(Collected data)

------------

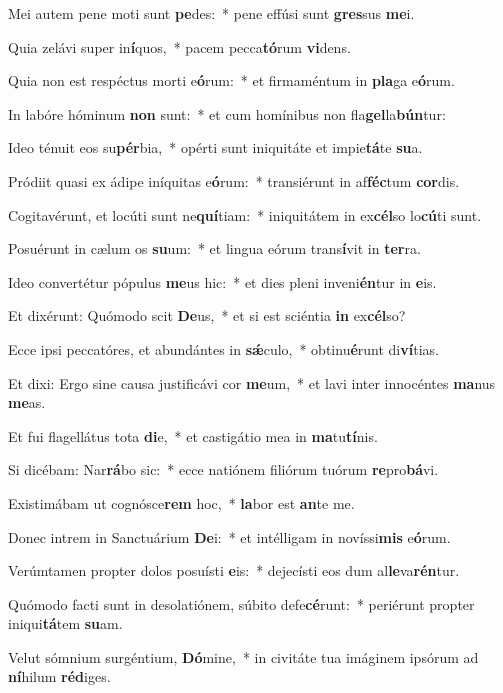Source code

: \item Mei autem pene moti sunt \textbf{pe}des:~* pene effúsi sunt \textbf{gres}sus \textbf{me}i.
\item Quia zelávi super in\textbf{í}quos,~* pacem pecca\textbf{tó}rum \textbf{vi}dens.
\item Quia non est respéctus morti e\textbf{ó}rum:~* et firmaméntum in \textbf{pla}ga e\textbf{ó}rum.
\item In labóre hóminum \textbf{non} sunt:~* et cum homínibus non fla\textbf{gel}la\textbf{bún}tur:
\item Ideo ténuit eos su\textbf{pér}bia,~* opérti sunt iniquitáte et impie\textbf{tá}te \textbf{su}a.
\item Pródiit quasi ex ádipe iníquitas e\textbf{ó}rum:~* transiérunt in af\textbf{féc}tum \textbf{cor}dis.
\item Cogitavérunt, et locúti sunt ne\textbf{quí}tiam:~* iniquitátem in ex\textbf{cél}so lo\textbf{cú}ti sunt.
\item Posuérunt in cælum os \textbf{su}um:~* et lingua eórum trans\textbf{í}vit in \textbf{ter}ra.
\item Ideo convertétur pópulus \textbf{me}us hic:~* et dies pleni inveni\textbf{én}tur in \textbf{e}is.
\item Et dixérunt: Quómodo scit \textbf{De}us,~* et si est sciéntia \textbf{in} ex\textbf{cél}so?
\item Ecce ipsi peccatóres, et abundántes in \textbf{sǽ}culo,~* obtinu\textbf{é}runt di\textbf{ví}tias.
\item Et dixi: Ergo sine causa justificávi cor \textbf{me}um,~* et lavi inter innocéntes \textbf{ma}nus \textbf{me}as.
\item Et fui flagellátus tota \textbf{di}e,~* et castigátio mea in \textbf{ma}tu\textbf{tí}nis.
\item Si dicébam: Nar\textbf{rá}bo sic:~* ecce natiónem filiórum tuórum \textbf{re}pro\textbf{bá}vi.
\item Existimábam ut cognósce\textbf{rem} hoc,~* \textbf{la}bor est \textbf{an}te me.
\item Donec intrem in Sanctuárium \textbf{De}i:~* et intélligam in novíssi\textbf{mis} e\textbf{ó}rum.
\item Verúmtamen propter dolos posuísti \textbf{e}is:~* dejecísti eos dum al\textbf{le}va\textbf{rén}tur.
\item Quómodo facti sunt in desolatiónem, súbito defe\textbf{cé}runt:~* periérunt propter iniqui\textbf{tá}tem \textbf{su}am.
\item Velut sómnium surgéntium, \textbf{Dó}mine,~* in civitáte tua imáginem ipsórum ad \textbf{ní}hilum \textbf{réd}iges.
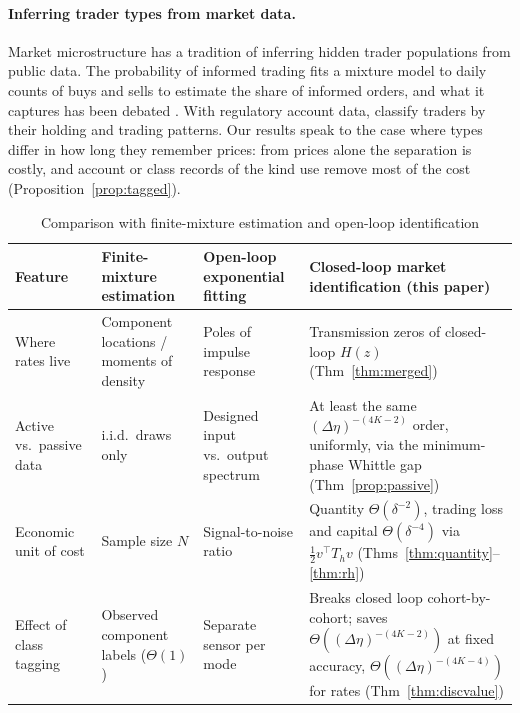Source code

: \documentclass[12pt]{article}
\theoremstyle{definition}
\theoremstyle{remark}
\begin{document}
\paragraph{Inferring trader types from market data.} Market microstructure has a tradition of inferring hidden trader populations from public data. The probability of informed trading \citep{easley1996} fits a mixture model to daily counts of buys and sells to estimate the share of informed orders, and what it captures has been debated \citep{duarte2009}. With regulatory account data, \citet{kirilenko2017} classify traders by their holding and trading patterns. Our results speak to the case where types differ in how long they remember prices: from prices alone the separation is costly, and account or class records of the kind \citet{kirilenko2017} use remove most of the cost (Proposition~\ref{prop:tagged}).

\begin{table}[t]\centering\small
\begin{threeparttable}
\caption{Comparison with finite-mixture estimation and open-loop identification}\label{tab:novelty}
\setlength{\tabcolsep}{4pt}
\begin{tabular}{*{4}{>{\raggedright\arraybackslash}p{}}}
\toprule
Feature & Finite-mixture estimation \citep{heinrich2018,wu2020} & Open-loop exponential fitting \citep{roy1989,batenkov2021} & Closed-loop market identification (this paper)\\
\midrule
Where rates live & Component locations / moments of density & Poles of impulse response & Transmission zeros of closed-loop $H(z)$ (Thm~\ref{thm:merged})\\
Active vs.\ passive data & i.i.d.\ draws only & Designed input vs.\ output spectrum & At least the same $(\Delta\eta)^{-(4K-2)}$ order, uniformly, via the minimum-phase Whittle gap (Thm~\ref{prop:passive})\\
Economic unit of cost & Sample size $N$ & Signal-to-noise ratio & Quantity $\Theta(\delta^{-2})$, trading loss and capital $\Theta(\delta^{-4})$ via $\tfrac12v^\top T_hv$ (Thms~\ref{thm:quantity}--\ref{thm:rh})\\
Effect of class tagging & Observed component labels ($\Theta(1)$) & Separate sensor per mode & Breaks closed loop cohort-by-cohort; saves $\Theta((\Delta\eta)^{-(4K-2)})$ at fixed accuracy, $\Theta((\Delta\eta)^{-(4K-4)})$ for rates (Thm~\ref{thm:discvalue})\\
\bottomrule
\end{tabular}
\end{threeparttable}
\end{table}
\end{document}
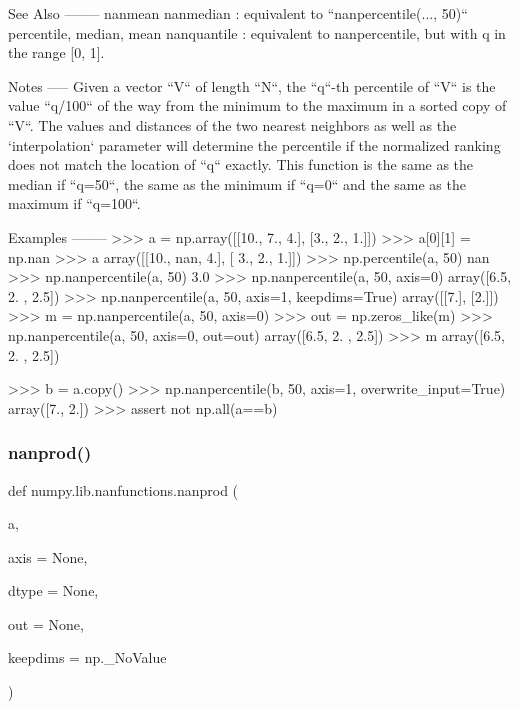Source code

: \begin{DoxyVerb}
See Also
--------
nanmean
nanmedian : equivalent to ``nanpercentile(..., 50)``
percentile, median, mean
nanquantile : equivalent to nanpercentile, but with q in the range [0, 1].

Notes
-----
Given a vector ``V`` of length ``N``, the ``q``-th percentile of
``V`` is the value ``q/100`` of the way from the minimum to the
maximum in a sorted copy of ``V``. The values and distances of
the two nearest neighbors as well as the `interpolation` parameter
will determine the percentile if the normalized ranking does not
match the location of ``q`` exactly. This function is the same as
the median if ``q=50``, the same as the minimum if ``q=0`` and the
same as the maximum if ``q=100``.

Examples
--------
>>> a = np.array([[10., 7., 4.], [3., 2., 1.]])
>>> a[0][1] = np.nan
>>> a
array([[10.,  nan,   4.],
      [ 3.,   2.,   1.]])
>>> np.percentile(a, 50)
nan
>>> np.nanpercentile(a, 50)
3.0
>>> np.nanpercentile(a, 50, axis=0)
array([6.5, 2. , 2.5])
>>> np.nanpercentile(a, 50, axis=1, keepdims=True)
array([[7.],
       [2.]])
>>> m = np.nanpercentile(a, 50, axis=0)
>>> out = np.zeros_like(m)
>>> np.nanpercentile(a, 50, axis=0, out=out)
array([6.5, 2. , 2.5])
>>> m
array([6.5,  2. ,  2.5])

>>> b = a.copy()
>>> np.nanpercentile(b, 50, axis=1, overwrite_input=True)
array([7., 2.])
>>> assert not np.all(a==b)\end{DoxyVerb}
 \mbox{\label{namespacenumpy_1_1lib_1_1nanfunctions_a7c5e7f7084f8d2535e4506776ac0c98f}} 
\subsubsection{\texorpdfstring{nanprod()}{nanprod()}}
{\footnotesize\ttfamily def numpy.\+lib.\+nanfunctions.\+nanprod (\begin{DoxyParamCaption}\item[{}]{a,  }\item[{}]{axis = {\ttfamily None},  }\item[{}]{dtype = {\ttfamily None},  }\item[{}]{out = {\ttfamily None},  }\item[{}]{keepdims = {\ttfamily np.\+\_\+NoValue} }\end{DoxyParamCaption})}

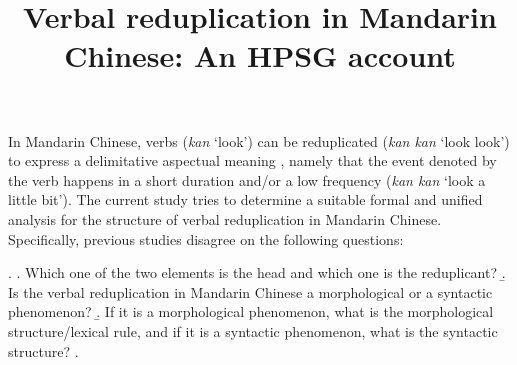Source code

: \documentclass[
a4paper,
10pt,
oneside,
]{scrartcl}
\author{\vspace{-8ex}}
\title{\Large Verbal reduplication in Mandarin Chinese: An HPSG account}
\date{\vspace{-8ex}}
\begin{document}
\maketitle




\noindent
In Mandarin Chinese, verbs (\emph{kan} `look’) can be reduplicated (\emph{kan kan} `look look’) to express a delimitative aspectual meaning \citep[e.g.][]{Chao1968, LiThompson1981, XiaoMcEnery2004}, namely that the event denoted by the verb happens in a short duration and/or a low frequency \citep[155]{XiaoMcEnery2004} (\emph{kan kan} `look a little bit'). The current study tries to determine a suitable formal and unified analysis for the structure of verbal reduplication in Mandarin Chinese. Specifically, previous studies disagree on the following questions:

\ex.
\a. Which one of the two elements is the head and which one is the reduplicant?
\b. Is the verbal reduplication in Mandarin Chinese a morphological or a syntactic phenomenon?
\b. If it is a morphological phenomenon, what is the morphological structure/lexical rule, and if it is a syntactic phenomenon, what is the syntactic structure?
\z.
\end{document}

------------

■ To do
The answer should be one number, the count of lines above that contain "Ideo".

■ Written response
2